WORK ORDER:
Repeat every entry exactly. Do not include the pictures.

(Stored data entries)
= = = =

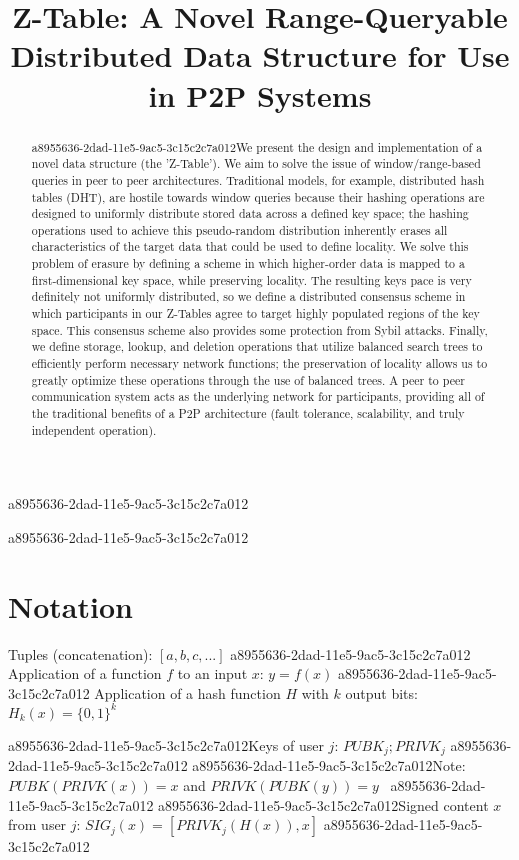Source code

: \documentclass[12pt]{article}
\title{Z-Table: A Novel Range-Queryable Distributed Data Structure for Use in P2P Systems}
\begin{document}
\maketitle
a8955636-2dad-11e5-9ac5-3c15c2c7a012
\begin{abstract}
a8955636-2dad-11e5-9ac5-3c15c2c7a012We present the design and implementation of a novel data structure (the 'Z-Table'). We aim to solve the issue of window/range-based queries in peer to peer architectures. Traditional models, for example,  distributed hash tables (DHT), are hostile towards window queries because their hashing operations are designed to uniformly distribute stored data across a defined key space; the hashing operations used to achieve this pseudo-random distribution inherently erases all characteristics of the target data that could be used to define locality. We solve this problem of erasure by defining a scheme in which higher-order data is mapped to a first-dimensional key space, while preserving locality. The resulting keys pace is very definitely not uniformly distributed, so we define a distributed consensus scheme in which participants in our Z-Tables agree to target highly populated regions of the key space. This consensus scheme also provides some protection from Sybil attacks. Finally, we define storage, lookup, and deletion operations that utilize balanced search trees to efficiently perform necessary network functions; the preservation of locality allows us to greatly optimize these operations through the use of balanced trees. A peer to peer communication system acts as the underlying network for participants, providing all of the traditional benefits of a P2P architecture (fault tolerance, scalability, and truly independent operation).
\end{abstract}

a8955636-2dad-11e5-9ac5-3c15c2c7a012\section{Notation}

Tuples (concatenation): $[a,b,c,...]$
a8955636-2dad-11e5-9ac5-3c15c2c7a012
Application of a function $f$ to an input $x$: $y=f(x)$
a8955636-2dad-11e5-9ac5-3c15c2c7a012
Application of a hash function $H$ with $k$ output bits: $H_{k}(x) = \{0,1\}^k$

a8955636-2dad-11e5-9ac5-3c15c2c7a012Keys of user $j$: $ PUBK_j; PRIVK_j $
a8955636-2dad-11e5-9ac5-3c15c2c7a012
a8955636-2dad-11e5-9ac5-3c15c2c7a012Note: $PUBK(PRIVK(x)) = x$ and $PRIVK(PUBK(y)) = y$~
a8955636-2dad-11e5-9ac5-3c15c2c7a012
a8955636-2dad-11e5-9ac5-3c15c2c7a012Signed content $x$ from user $j$: $SIG_j(x) = \left[ PRIVK_j( H(x) ), x \right]$
a8955636-2dad-11e5-9ac5-3c15c2c7a012
\end{document}
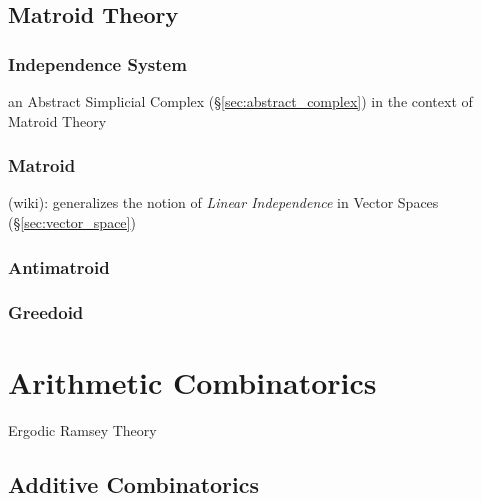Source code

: \subsection{Matroid Theory}\label{sec:matroid_theory}

\subsubsection{Independence System}\label{sec:independence_system}

an Abstract Simplicial Complex (\S\ref{sec:abstract_complex}) in the context of
Matroid Theory



\subsubsection{Matroid}\label{sec:matroid}

(wiki): generalizes the notion of \emph{Linear Independence} in Vector Spaces
(\S\ref{sec:vector_space})



\subsubsection{Antimatroid}\label{sec:antimatroid}

\subsubsection{Greedoid}\label{sec:greedoid}



\section{Arithmetic Combinatorics}\label{sec:arithmetic_combinatorics}

Ergodic Ramsey Theory



\subsection{Additive Combinatorics}\label{sec:additive_combinatorics}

= = = =

TASK ANSWER:
Source code

: \documentclass[12pt]{article}
\title{Z-Table: A Novel Range-Queryable Distributed Data Structure for Use in P2P Systems}
\begin{document}
\maketitle
a8955636-2dad-11e5-9ac5-3c15c2c7a012
\begin{abstract}
a8955636-2dad-11e5-9ac5-3c15c2c7a012We present the design and implementation of a novel data structure (the 'Z-Table'). We aim to solve the issue of window/range-based queries in peer to peer architectures. Traditional models, for example,  distributed hash tables (DHT), are hostile towards window queries because their hashing operations are designed to uniformly distribute stored data across a defined key space; the hashing operations used to achieve this pseudo-random distribution inherently erases all characteristics of the target data that could be used to define locality. We solve this problem of erasure by defining a scheme in which higher-order data is mapped to a first-dimensional key space, while preserving locality. The resulting keys pace is very definitely not uniformly distributed, so we define a distributed consensus scheme in which participants in our Z-Tables agree to target highly populated regions of the key space. This consensus scheme also provides some protection from Sybil attacks. Finally, we define storage, lookup, and deletion operations that utilize balanced search trees to efficiently perform necessary network functions; the preservation of locality allows us to greatly optimize these operations through the use of balanced trees. A peer to peer communication system acts as the underlying network for participants, providing all of the traditional benefits of a P2P architecture (fault tolerance, scalability, and truly independent operation).
\end{abstract}

a8955636-2dad-11e5-9ac5-3c15c2c7a012\section{Notation}

Tuples (concatenation): $[a,b,c,...]$
a8955636-2dad-11e5-9ac5-3c15c2c7a012
Application of a function $f$ to an input $x$: $y=f(x)$
a8955636-2dad-11e5-9ac5-3c15c2c7a012
Application of a hash function $H$ with $k$ output bits: $H_{k}(x) = \{0,1\}^k$

a8955636-2dad-11e5-9ac5-3c15c2c7a012Keys of user $j$: $ PUBK_j; PRIVK_j $
a8955636-2dad-11e5-9ac5-3c15c2c7a012
a8955636-2dad-11e5-9ac5-3c15c2c7a012Note: $PUBK(PRIVK(x)) = x$ and $PRIVK(PUBK(y)) = y$~
a8955636-2dad-11e5-9ac5-3c15c2c7a012
a8955636-2dad-11e5-9ac5-3c15c2c7a012Signed content $x$ from user $j$: $SIG_j(x) = \left[ PRIVK_j( H(x) ), x \right]$
a8955636-2dad-11e5-9ac5-3c15c2c7a012
\end{document}
Source code

: \subsection{Matroid Theory}\label{sec:matroid_theory}

\subsubsection{Independence System}\label{sec:independence_system}

an Abstract Simplicial Complex (\S\ref{sec:abstract_complex}) in the context of
Matroid Theory



\subsubsection{Matroid}\label{sec:matroid}

(wiki): generalizes the notion of \emph{Linear Independence} in Vector Spaces
(\S\ref{sec:vector_space})



\subsubsection{Antimatroid}\label{sec:antimatroid}

\subsubsection{Greedoid}\label{sec:greedoid}



\section{Arithmetic Combinatorics}\label{sec:arithmetic_combinatorics}

Ergodic Ramsey Theory



\subsection{Additive Combinatorics}\label{sec:additive_combinatorics}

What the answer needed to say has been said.